Thinking of making an army themed around purifiers and was wondering if there is any more information on them other than in the codex? or are they something Ward has made up just for the book?

thanks guys


----------



## Stephen_Newman (Jul 14, 2009)

Yeah. Apart from whatever is in the book nothing really exists on them. GK have always been a shadowy organisation where no one knows about it in detail. It is one of the minor niggles with the codex I have really.


----------



## Vaz (Mar 19, 2008)

This is the first time anything has been heard about Purifiers.


----------



## HatingYou (Oct 10, 2010)

Ok thanks guys


----------



## Orochi (Jan 28, 2009)

Apart from they all originate from the Ultramarine chapter.
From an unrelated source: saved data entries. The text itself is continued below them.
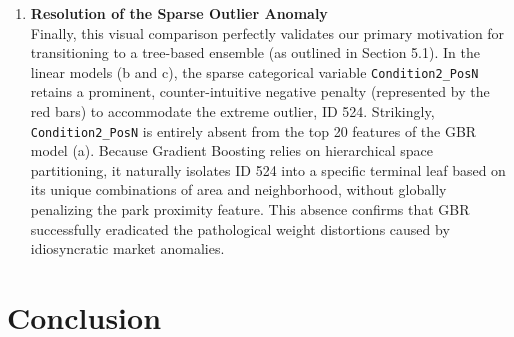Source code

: \documentclass[11pt]{article}
\begin{document}
\begin{enumerate}[label=\textbf{\arabic*.}, leftmargin=*]
\vspace{0.3cm}

\item \textbf{Resolution of the Sparse Outlier Anomaly} \\
Finally, this visual comparison perfectly validates our primary motivation for transitioning to a tree-based ensemble (as outlined in Section 5.1). In the linear models (b and c), the sparse categorical variable \texttt{Condition2\_PosN} retains a prominent, counter-intuitive negative penalty (represented by the red bars) to accommodate the extreme outlier, ID 524. Strikingly, \texttt{Condition2\_PosN} is entirely absent from the top 20 features of the GBR model (a). Because Gradient Boosting relies on hierarchical space partitioning, it naturally isolates ID 524 into a specific terminal leaf based on its unique combinations of area and neighborhood, without globally penalizing the park proximity feature. This absence confirms that GBR successfully eradicated the pathological weight distortions caused by idiosyncratic market anomalies.
\end{enumerate}

\section{Conclusion}
\end{document}
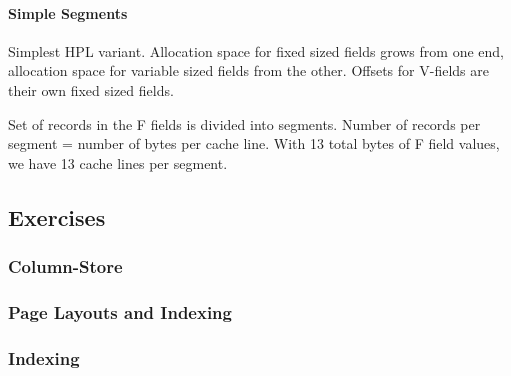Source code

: \paragraph{Simple Segments}
Simplest HPL variant. Allocation space for fixed sized fields grows from one end, allocation space for variable sized fields from the other. Offsets for V-fields are their own fixed sized fields.


Set of records in the F fields is divided into segments. Number of records per segment = number of bytes per cache line. With 13 total bytes of F field values, we have 13 cache lines per segment.







\subsection{Exercises}

\subsubsection{Column-Store}

\subsubsection{Page Layouts and Indexing}

\subsubsection{Indexing}
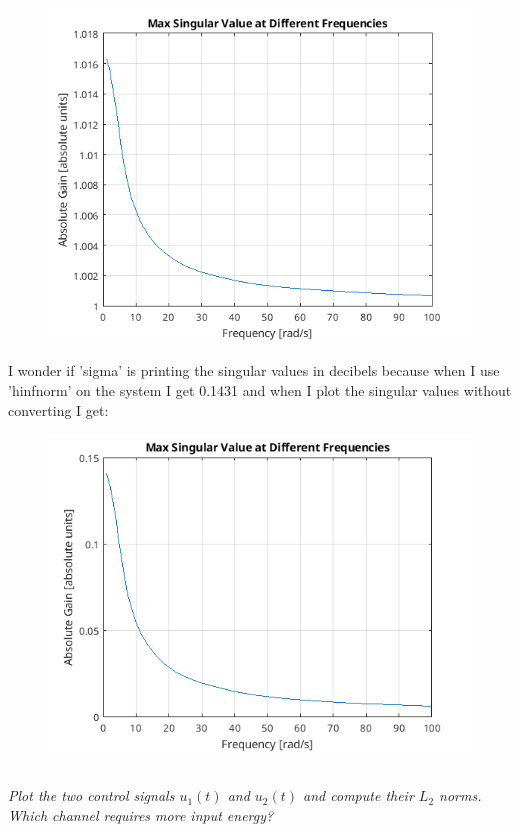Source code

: \documentclass[12pt, letterpaper]{article}
\begin{document}
\begin{figure}[H]
    \centering
    \includegraphics{maxSVhinf.png}
\end{figure}

I wonder if 'sigma' is printing the singular values in decibels because when I use 'hinfnorm' on the system I get 0.1431 and when I plot the singular values without converting I get:

\begin{figure}[H]
    \centering
    \includegraphics{maxSVhinfDB.png}
\end{figure}


\subsection{}
\textit{
Plot the two control signals $u_1(t)$ and $u_2(t)$ and compute their $L_2$ norms. Which channel requires more input energy?
}
\end{document}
Most of what fatty Wardy writes can be taken for granted.


----------



## Alsojames (Oct 25, 2010)

They came from the purist bastard children from the Ultramarine recruiting worlds that were too badass and uberpwnage to be put int he Ultramarine chapter.
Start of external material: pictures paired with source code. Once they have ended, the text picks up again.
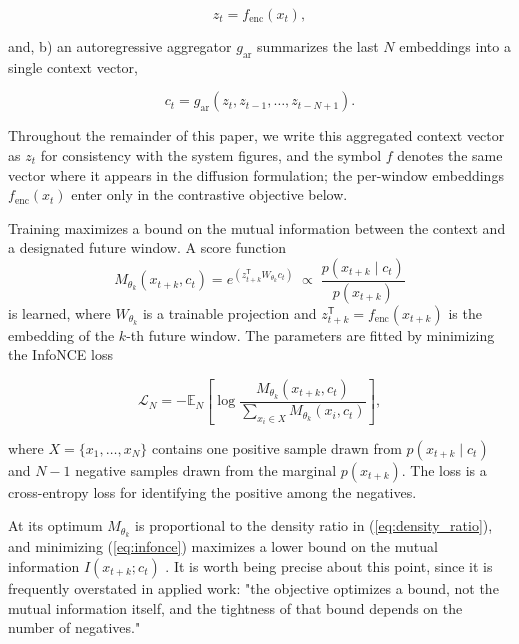 \documentclass[lettersize,journal]{IEEEtran}
\begin{document}
\begin{equation}
z_t = f_{\mathrm{enc}}(x_t),
\end{equation}

and, b) an autoregressive aggregator $g_{\mathrm{ar}}$ summarizes the last
$N$ embeddings into a single context vector,

\begin{equation}
c_t = g_{\mathrm{ar}}(z_t, z_{t-1}, \ldots, z_{t-N+1}).
\end{equation}

Throughout the remainder of this paper, we write this aggregated context
vector as $z_t$ for consistency with the system figures, and the symbol
$f$ denotes the same vector where it appears in the diffusion
formulation; the per-window embeddings $f_{\mathrm{enc}}(x_t)$ enter only
in the contrastive objective below.

Training maximizes a bound on the mutual information between the context
and a designated future window. A score function
\begin{equation}
M_{\theta_k}(x_{t+k}, c_t)
 = e^{\left(z_{t+k}^{\mathsf{T}} W_{\theta_k} c_t\right)}
 \;\propto\; \frac{p(x_{t+k} \mid c_t)}{p(x_{t+k})}
\label{eq:density_ratio}
\end{equation}
is learned, where $W_{\theta_k}$ is a trainable projection and
$z_{t+k}^{\mathsf{T}} = f_{\mathrm{enc}}(x_{t+k})$ is the embedding of
the $k$-th future window. The parameters are fitted by minimizing the
InfoNCE loss

\begin{equation}
\mathcal{L}_N = -\mathbb{E}_N\!\left[
\log \frac{M_{\theta_k}(x_{t+k}, c_t)}
{\sum_{x_i \in X} M_{\theta_k}(x_i, c_t)}\right],
\label{eq:infonce}
\end{equation}

where $X = \{x_1, \ldots, x_N\}$ contains one positive sample drawn from
$p(x_{t+k} \mid c_t)$ and $N-1$ negative samples drawn from the marginal
$p(x_{t+k})$.
The loss is a cross-entropy loss for identifying the positive
among the negatives.

At its optimum $M_{\theta_k}$ is proportional to the
density ratio in (\ref{eq:density_ratio}), and minimizing
(\ref{eq:infonce}) maximizes a lower bound on the mutual information
$I(x_{t+k}; c_t)$ \cite{Oord2018}.
It is worth being precise about this point, since it is frequently 
overstated in applied work: "the objective
optimizes a bound, not the mutual information itself, and the tightness
of that bound depends on the number of negatives."
\end{document}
However, they can still be fielded as troops (I think)


----------



## Vaz (Mar 19, 2008)

With Crowe, yes. It's just a shame that they're so good, as Crowe is so shit, and you need to spend 150pts on him.


----------



## Caliban (Nov 27, 2010)

whats the deal with crowe? hes not even an independent character is he?


----------



## Maxwell256 (Mar 15, 2008)

Purifiers become troop choices if Crowe is in the army


----------



## Mr.Juggernaught (Nov 16, 2010)

Crowe sounds good and it would be cool if he charged a swarm and used purifying flame on them and wiped out like half of them and then go and chop off their heads with a 4+ rending weapon. The miniature is nice and I think he will be good for heavy infantry hunting. 150 points is not much for a HQ particularly one as good as Crowe. I don't see whats not to like about him. 
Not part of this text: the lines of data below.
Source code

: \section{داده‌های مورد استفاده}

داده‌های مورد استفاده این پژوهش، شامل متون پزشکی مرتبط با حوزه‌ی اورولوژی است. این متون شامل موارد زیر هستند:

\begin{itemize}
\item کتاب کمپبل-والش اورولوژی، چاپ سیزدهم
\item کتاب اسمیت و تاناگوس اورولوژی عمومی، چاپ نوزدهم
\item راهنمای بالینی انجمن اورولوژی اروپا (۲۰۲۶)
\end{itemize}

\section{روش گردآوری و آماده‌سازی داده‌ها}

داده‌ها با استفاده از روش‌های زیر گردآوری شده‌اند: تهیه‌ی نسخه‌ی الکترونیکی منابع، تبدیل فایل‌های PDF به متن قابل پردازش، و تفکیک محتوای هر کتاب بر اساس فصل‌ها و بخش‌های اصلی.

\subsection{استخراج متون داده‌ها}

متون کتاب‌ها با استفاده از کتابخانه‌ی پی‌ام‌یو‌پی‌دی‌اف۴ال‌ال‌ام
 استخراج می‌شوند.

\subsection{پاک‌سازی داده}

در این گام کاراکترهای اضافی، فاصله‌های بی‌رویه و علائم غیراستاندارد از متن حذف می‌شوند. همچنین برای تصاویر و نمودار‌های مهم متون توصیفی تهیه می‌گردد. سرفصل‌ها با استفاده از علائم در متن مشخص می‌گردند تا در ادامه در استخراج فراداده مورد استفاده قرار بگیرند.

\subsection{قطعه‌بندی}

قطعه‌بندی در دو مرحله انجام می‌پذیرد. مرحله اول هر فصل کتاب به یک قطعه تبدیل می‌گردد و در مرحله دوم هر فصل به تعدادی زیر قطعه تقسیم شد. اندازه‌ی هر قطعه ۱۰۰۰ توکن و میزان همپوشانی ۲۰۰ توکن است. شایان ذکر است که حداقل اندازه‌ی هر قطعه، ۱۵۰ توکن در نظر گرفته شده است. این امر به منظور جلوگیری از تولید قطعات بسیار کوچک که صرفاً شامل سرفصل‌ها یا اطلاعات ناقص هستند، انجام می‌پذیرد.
Purifiers are new as well as every thing in the army besides captain stern and the terminators and strike squads. I think the codex is nice but Matt ward is a retard who is retarded for a retard.
Daemons and grey knights teaming up thats an insult.


----------



## kain1989 (Dec 1, 2009)

crowe is pretty much an hq you take so you can take purifiers as troops. i don't know why you wouldn't either, purifiers are only a few points more expensive, and have an extra attack, and cheaper, and more heavy weapons than a regular strike squad. so there's gonna be tons of crowe lists.


----------



## Vaz (Mar 19, 2008)

Mr.Juggernaught said:


> Daemons and grey knights teaming up thats an insult.


This is still going?


----------



## HatingYou (Oct 10, 2010)

Just used my purifier list against orks.

The vindicare performed really well picking out nobs.

Crowe was next to useless altho he killed that ghazkull guy when he died but any normal champ can do what he did.

Ork boys rolled over purifiers in combat even with cleansing flame.

psycannons did their job.

all in all crowe is a waste of time and I'm reconsidring him in any list lol


----------



## Vaz (Mar 19, 2008)

Truth. GM's provide Purifiers as troops, and Brother Champions are filth, who actually benefit the army.


----------